Population. The set of people, counterparties, or systems whose behaviour changes when this piece acts. Not the set exposed to the piece; the set whose state shifts because of it. A carrier-ETA triage system that drafts messages for an operator's review affects only operators until the operator hits send; the population is operators, not carriers, until the handoff. The distinction matters: it separates blast radius from reach.

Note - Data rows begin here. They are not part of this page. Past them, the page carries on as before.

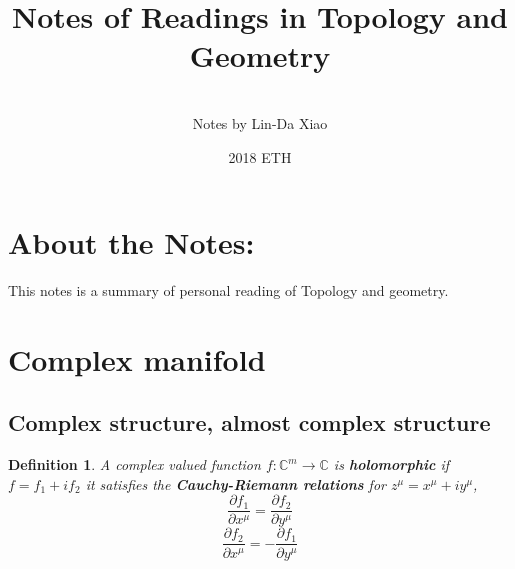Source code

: \documentclass[11pt]{article}
\title{\bf Notes of Readings in Topology and Geometry}
\author{\\
Notes by Lin-Da Xiao}
\date{2018 ETH} %
\newtheorem{dfn}[thm]{Definition}
\newcommand{\cplx}{\mathbb C}
\newcommand{\pd}{{\partial}}
\newcommand{\lrta}{\longrightarrow}
\begin{document}
\maketitle
\tableofcontents
\newpage

\section*{About the Notes:}
This notes is a summary of personal reading  of Topology and geometry.
\section{Complex manifold}
\subsection{Complex structure, almost complex structure}
\begin{dfn}
A complex valued function $f:\cplx^m\lrta\cplx$ is \textbf{holomorphic} if  $f=f_1+i f_2$ it satisfies the \textbf{Cauchy-Riemann relations} for $z^\mu=x^\mu+i y^\mu$,
$$
\frac{\pd f_1}{\pd x^\mu}=\frac{\pd f_2}{\pd y^{\mu}}
$$
$$
\frac{\pd f_2}{\pd x^\mu}=-\frac{\pd f_1}{\pd y^{\mu}}
$$
\end{dfn}
\end{document}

Time. The window over which harm accumulates before it is detectable. A yard-slot allocator's wrong call on a 24-hour schedule accumulates harm for 24 hours before the downstream effect (a driver arrives at a blocked dock) makes it visible. A pricing engine's wrong call on a daily bulk-price refresh accumulates harm for a day. A recommender system's wrong call on a slow-feedback metric (purchase over ensuing weeks) accumulates harm over weeks. Time is not latency; it is the interval before the system itself knows the call was bad.
Irreversibility inside the blast. Whether the harm, once landed, can be walked back. A bad dock-door call is recoverable in minutes. A bad outbound message to a carrier is recoverable only with an apology and a relationship cost. A bad automated billing charge is recoverable through a refund, not through un-billing — the counterparty has seen the charge. The facet is inside the blast, not about the piece: a piece may itself be reversible while the harm it caused is not.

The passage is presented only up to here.